_EXERCISE GOAL_. What you output should match the data below exactly.

· · · ·

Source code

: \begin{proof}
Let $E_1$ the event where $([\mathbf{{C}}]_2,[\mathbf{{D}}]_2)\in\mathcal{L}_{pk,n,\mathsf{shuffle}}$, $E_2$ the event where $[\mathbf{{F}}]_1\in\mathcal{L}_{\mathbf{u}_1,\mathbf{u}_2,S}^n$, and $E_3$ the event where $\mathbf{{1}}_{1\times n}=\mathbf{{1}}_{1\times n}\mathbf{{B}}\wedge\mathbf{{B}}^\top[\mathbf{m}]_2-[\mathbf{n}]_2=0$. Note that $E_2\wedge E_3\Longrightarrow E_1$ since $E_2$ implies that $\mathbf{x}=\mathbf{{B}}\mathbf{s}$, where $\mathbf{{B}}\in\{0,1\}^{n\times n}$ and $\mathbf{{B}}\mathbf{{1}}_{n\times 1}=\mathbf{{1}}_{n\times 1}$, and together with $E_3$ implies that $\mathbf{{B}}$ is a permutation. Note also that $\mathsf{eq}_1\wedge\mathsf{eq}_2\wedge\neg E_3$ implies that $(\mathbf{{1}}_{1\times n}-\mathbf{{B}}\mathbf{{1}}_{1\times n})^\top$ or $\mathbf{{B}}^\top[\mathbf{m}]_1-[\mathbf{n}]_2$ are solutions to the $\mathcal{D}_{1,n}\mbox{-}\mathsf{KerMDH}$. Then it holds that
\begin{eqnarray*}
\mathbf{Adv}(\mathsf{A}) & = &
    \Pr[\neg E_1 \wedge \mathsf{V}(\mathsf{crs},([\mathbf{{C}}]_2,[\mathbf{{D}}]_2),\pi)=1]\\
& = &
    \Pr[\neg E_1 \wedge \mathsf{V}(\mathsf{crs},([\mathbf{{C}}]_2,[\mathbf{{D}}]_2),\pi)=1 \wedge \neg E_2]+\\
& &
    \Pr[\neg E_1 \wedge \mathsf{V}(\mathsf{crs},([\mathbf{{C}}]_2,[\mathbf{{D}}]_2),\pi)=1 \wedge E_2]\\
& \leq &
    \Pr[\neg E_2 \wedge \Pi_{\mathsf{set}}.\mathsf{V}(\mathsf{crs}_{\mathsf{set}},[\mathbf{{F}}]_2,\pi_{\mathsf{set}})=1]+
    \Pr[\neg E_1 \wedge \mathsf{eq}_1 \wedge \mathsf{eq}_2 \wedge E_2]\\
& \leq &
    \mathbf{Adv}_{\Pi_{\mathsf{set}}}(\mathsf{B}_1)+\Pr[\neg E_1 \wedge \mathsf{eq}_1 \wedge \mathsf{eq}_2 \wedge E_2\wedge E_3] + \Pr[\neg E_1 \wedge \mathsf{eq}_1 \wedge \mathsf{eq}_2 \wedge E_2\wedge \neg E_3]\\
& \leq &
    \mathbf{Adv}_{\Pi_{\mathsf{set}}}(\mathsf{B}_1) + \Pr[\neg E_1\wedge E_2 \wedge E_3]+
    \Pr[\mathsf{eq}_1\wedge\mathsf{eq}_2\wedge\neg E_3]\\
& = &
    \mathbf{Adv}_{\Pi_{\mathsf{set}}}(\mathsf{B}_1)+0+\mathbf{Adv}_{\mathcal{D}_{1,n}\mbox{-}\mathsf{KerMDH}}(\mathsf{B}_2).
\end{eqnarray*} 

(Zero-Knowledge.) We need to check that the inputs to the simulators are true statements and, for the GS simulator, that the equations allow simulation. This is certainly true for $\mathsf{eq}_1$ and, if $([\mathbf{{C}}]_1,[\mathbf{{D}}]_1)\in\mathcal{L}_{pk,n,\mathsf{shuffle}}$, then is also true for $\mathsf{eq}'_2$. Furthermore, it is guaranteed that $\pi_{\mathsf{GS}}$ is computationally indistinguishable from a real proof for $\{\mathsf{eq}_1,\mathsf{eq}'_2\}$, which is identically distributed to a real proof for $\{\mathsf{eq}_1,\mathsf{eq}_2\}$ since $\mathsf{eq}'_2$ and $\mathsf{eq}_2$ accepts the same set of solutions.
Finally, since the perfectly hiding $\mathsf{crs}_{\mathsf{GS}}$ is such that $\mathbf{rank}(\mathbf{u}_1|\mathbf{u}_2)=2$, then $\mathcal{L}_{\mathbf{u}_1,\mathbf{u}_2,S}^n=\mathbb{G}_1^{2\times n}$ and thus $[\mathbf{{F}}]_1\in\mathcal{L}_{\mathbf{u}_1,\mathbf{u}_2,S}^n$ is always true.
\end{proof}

· · · ·

_EXPECTED ANSWER_.
Source code

: \begin{proof}
Let $E_1$ the event where $([\mathbf{{C}}]_2,[\mathbf{{D}}]_2)\in\mathcal{L}_{pk,n,\mathsf{shuffle}}$, $E_2$ the event where $[\mathbf{{F}}]_1\in\mathcal{L}_{\mathbf{u}_1,\mathbf{u}_2,S}^n$, and $E_3$ the event where $\mathbf{{1}}_{1\times n}=\mathbf{{1}}_{1\times n}\mathbf{{B}}\wedge\mathbf{{B}}^\top[\mathbf{m}]_2-[\mathbf{n}]_2=0$. Note that $E_2\wedge E_3\Longrightarrow E_1$ since $E_2$ implies that $\mathbf{x}=\mathbf{{B}}\mathbf{s}$, where $\mathbf{{B}}\in\{0,1\}^{n\times n}$ and $\mathbf{{B}}\mathbf{{1}}_{n\times 1}=\mathbf{{1}}_{n\times 1}$, and together with $E_3$ implies that $\mathbf{{B}}$ is a permutation. Note also that $\mathsf{eq}_1\wedge\mathsf{eq}_2\wedge\neg E_3$ implies that $(\mathbf{{1}}_{1\times n}-\mathbf{{B}}\mathbf{{1}}_{1\times n})^\top$ or $\mathbf{{B}}^\top[\mathbf{m}]_1-[\mathbf{n}]_2$ are solutions to the $\mathcal{D}_{1,n}\mbox{-}\mathsf{KerMDH}$. Then it holds that
\begin{eqnarray*}
\mathbf{Adv}(\mathsf{A}) & = &
    \Pr[\neg E_1 \wedge \mathsf{V}(\mathsf{crs},([\mathbf{{C}}]_2,[\mathbf{{D}}]_2),\pi)=1]\\
& = &
    \Pr[\neg E_1 \wedge \mathsf{V}(\mathsf{crs},([\mathbf{{C}}]_2,[\mathbf{{D}}]_2),\pi)=1 \wedge \neg E_2]+\\
& &
    \Pr[\neg E_1 \wedge \mathsf{V}(\mathsf{crs},([\mathbf{{C}}]_2,[\mathbf{{D}}]_2),\pi)=1 \wedge E_2]\\
& \leq &
    \Pr[\neg E_2 \wedge \Pi_{\mathsf{set}}.\mathsf{V}(\mathsf{crs}_{\mathsf{set}},[\mathbf{{F}}]_2,\pi_{\mathsf{set}})=1]+
    \Pr[\neg E_1 \wedge \mathsf{eq}_1 \wedge \mathsf{eq}_2 \wedge E_2]\\
& \leq &
    \mathbf{Adv}_{\Pi_{\mathsf{set}}}(\mathsf{B}_1)+\Pr[\neg E_1 \wedge \mathsf{eq}_1 \wedge \mathsf{eq}_2 \wedge E_2\wedge E_3] + \Pr[\neg E_1 \wedge \mathsf{eq}_1 \wedge \mathsf{eq}_2 \wedge E_2\wedge \neg E_3]\\
& \leq &
    \mathbf{Adv}_{\Pi_{\mathsf{set}}}(\mathsf{B}_1) + \Pr[\neg E_1\wedge E_2 \wedge E_3]+
    \Pr[\mathsf{eq}_1\wedge\mathsf{eq}_2\wedge\neg E_3]\\
& = &
    \mathbf{Adv}_{\Pi_{\mathsf{set}}}(\mathsf{B}_1)+0+\mathbf{Adv}_{\mathcal{D}_{1,n}\mbox{-}\mathsf{KerMDH}}(\mathsf{B}_2).
\end{eqnarray*} 

(Zero-Knowledge.) We need to check that the inputs to the simulators are true statements and, for the GS simulator, that the equations allow simulation. This is certainly true for $\mathsf{eq}_1$ and, if $([\mathbf{{C}}]_1,[\mathbf{{D}}]_1)\in\mathcal{L}_{pk,n,\mathsf{shuffle}}$, then is also true for $\mathsf{eq}'_2$. Furthermore, it is guaranteed that $\pi_{\mathsf{GS}}$ is computationally indistinguishable from a real proof for $\{\mathsf{eq}_1,\mathsf{eq}'_2\}$, which is identically distributed to a real proof for $\{\mathsf{eq}_1,\mathsf{eq}_2\}$ since $\mathsf{eq}'_2$ and $\mathsf{eq}_2$ accepts the same set of solutions.
Finally, since the perfectly hiding $\mathsf{crs}_{\mathsf{GS}}$ is such that $\mathbf{rank}(\mathbf{u}_1|\mathbf{u}_2)=2$, then $\mathcal{L}_{\mathbf{u}_1,\mathbf{u}_2,S}^n=\mathbb{G}_1^{2\times n}$ and thus $[\mathbf{{F}}]_1\in\mathcal{L}_{\mathbf{u}_1,\mathbf{u}_2,S}^n$ is always true.
\end{proof}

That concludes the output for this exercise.